Short-term US Equity trends are bullish and likely begin to accelerate higher into mid-October before finding much resistance. Despite the bearish seasonality trends, it’s hard to be too negative on recent price action, which combined with rising momentum and above-average bullish breadth, necessitates a bullish stance into October. (While Banks, Biotech, and Small, Mid-caps have been under pressure, Chinese Equities, Industrials, Materials and most importantly, Technology have rallied back sharply.) Moreover, triangle patterns have been exceeded to the upside for SPX, and DJIA, and it’s thought that NASDAQ and Russell 2000 should eventually join in on this strength.
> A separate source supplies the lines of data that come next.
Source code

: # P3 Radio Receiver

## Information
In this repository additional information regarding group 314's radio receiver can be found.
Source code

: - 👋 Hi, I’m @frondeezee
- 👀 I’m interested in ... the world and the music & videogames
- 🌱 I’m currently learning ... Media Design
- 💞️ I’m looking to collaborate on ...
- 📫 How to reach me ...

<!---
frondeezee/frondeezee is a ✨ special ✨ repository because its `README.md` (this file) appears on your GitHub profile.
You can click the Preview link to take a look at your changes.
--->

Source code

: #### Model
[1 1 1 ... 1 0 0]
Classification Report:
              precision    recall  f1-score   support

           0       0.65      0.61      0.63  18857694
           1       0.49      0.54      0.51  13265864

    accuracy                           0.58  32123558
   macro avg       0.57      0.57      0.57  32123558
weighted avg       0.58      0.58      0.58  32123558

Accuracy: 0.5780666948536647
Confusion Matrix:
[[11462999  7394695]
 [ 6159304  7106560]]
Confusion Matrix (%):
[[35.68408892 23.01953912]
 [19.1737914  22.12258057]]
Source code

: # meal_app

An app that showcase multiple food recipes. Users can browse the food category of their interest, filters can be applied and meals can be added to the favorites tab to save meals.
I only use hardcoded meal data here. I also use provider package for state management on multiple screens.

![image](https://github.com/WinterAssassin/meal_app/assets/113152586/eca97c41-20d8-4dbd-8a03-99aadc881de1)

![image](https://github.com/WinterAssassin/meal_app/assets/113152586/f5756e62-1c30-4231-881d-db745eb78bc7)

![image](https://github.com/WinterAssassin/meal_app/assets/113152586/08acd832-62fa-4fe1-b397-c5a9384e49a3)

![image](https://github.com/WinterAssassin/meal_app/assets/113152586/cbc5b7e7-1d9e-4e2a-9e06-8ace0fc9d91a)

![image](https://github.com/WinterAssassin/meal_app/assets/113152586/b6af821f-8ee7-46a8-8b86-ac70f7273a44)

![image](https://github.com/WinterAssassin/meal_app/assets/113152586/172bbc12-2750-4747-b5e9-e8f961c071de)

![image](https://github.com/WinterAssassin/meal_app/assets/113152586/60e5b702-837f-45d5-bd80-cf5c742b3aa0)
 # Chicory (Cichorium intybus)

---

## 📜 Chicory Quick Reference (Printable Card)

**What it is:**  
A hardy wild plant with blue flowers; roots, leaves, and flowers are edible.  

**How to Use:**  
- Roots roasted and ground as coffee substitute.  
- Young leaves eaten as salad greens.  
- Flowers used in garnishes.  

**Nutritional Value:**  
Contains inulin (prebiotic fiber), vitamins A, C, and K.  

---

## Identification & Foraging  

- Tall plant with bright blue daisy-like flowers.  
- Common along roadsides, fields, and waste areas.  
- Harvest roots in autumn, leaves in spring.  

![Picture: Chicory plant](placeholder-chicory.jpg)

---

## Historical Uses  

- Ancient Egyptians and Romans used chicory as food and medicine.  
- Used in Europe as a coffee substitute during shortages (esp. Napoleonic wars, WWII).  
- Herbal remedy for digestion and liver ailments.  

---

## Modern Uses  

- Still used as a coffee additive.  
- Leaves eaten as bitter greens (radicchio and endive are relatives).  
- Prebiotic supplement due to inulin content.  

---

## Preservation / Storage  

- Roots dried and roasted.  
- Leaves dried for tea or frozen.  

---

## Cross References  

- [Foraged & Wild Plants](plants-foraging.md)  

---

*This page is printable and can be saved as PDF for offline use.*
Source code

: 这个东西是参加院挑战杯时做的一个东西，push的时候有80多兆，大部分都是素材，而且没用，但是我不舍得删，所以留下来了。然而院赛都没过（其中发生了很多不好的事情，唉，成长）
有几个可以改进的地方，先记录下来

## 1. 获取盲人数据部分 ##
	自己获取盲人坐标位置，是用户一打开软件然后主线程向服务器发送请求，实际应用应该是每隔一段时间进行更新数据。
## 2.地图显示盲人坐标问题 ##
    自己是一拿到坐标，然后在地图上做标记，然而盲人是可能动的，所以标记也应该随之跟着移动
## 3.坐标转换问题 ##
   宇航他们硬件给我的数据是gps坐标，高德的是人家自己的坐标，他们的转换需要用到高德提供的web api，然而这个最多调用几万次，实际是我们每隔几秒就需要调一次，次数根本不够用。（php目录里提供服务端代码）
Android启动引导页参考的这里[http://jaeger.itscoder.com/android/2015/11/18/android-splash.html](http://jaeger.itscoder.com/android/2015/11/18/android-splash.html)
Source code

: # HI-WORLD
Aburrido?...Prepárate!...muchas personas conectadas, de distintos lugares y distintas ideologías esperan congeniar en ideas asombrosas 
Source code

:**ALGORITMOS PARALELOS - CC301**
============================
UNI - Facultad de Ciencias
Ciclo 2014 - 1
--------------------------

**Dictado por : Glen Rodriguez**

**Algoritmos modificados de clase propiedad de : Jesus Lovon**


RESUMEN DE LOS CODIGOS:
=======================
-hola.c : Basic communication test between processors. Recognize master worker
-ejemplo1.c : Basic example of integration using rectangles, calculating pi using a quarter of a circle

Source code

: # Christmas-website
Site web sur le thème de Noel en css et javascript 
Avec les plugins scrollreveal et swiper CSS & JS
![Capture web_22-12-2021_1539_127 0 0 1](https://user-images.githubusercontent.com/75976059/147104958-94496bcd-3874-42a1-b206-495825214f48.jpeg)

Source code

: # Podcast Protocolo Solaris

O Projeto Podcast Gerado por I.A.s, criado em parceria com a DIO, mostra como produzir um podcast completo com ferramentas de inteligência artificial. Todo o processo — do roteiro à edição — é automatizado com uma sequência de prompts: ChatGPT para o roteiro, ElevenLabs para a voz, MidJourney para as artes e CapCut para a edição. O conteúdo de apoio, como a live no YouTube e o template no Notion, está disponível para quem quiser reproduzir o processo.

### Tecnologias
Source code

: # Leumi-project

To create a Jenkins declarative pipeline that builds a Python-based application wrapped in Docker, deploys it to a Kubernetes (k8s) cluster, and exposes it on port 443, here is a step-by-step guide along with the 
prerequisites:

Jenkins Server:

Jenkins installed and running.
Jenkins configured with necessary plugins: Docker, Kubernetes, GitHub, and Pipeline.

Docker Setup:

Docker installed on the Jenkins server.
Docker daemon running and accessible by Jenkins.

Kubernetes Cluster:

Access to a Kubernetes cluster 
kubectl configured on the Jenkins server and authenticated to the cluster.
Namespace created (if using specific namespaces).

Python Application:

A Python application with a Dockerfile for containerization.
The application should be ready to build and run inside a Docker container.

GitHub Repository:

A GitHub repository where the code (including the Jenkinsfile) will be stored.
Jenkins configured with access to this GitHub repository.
Following the Fed’s first interest rate cut in over four years, precious metals look to be showing parabolic strength while both the US Dollar and US Treasury yields start to stabilize. Overall, without evidence of any serious technical damage, it’s difficult turning too negative on US equity markets.
Last Thursday’s surge was truly the day that set the tone for how the next 3-5 weeks could play out. Despite some choppiness since last Thursday’s SPX breakout, SPX remains just 6 points above where SPX closed back on 9/19, trends and momentum have improved over the last week, and markets have proven resilience during a seasonal period that was widely thought by most Financial media to be negative.
However, there’s been some interesting price action happening “Under the hood” so to speak in risk assets. Bond yields have risen nearly 18 bps since FOMC’s 50 b.p. rate cut. The US Dollar has stabilized. Technology has managed a very impressive rebound in the last week. (While XLK -0.10% remains lower over the last one-month, the Equal-weighted Technology ETF (RSPT 0.46% ) has been the best performing of any of the 11 Equal-weighted ETFs that make up the US stock market on a rolling 1-week basis.)
Healthcare, however, has underperformed, and stocks like REGN -1.36% , MRNA -2.95% , AMGN -1.11% , and MCK -0.07% are all down more than 6% in the last week. Given Healthcare’s weighting within SPX, that hasn’t been a helpful sign for this past week. The Biotechnology rally in particular looks to have failed, yet again, prior to an impending breakout. Finally, Small, and Mid-cap Stocks have largely been under pressure in the last few days. Regional Banks have also not been acting well, as KRE 0.44% has fallen for the last four trading sessions.
Thus, some of this small-cap underperformance could be attributed to why XBI and KRE have lagged this week. However, most of these underlying sub-sector developments have not been a “net negative” for the stock market. Forces like China coming back along with Materials and Industrials stocks outperforming, have largely served to buoy US equities, despite some underlying weakness within a few sub-sectors.